(Items listed in a dataset)
───

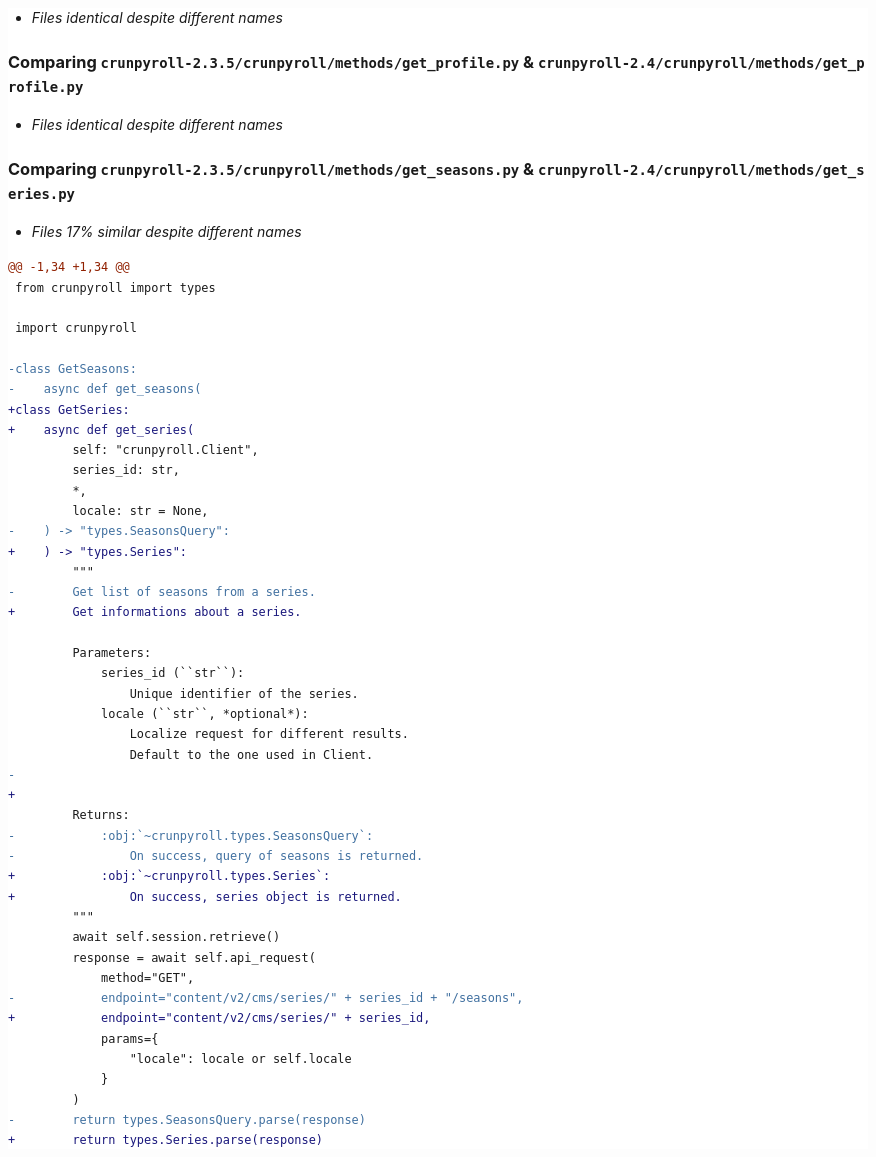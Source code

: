  * *Files identical despite different names*

### Comparing `crunpyroll-2.3.5/crunpyroll/methods/get_profile.py` & `crunpyroll-2.4/crunpyroll/methods/get_profile.py`

 * *Files identical despite different names*

### Comparing `crunpyroll-2.3.5/crunpyroll/methods/get_seasons.py` & `crunpyroll-2.4/crunpyroll/methods/get_series.py`

 * *Files 17% similar despite different names*

```diff
@@ -1,34 +1,34 @@
 from crunpyroll import types
 
 import crunpyroll
 
-class GetSeasons:
-    async def get_seasons(
+class GetSeries:
+    async def get_series(
         self: "crunpyroll.Client",
         series_id: str,
         *,
         locale: str = None,
-    ) -> "types.SeasonsQuery":
+    ) -> "types.Series":
         """
-        Get list of seasons from a series.
+        Get informations about a series.
 
         Parameters:
             series_id (``str``):
                 Unique identifier of the series.
             locale (``str``, *optional*):
                 Localize request for different results.
                 Default to the one used in Client.
-                
+
         Returns:
-            :obj:`~crunpyroll.types.SeasonsQuery`:
-                On success, query of seasons is returned.
+            :obj:`~crunpyroll.types.Series`:
+                On success, series object is returned.
         """
         await self.session.retrieve()
         response = await self.api_request(
             method="GET",
-            endpoint="content/v2/cms/series/" + series_id + "/seasons",
+            endpoint="content/v2/cms/series/" + series_id,
             params={
                 "locale": locale or self.locale
             }
         )
-        return types.SeasonsQuery.parse(response)
+        return types.Series.parse(response)
```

───

The answer consists of the records repeated exactly, without any images.

Answer space →
Source code

:  * *Files identical despite different names*

### Comparing `crunpyroll-2.3.5/crunpyroll/methods/get_profile.py` & `crunpyroll-2.4/crunpyroll/methods/get_profile.py`

 * *Files identical despite different names*

### Comparing `crunpyroll-2.3.5/crunpyroll/methods/get_seasons.py` & `crunpyroll-2.4/crunpyroll/methods/get_series.py`

 * *Files 17% similar despite different names*

```diff
@@ -1,34 +1,34 @@
 from crunpyroll import types
 
 import crunpyroll
 
-class GetSeasons:
-    async def get_seasons(
+class GetSeries:
+    async def get_series(
         self: "crunpyroll.Client",
         series_id: str,
         *,
         locale: str = None,
-    ) -> "types.SeasonsQuery":
+    ) -> "types.Series":
         """
-        Get list of seasons from a series.
+        Get informations about a series.
 
         Parameters:
             series_id (``str``):
                 Unique identifier of the series.
             locale (``str``, *optional*):
                 Localize request for different results.
                 Default to the one used in Client.
-                
+
         Returns:
-            :obj:`~crunpyroll.types.SeasonsQuery`:
-                On success, query of seasons is returned.
+            :obj:`~crunpyroll.types.Series`:
+                On success, series object is returned.
         """
         await self.session.retrieve()
         response = await self.api_request(
             method="GET",
-            endpoint="content/v2/cms/series/" + series_id + "/seasons",
+            endpoint="content/v2/cms/series/" + series_id,
             params={
                 "locale": locale or self.locale
             }
         )
-        return types.SeasonsQuery.parse(response)
+        return types.Series.parse(response)
```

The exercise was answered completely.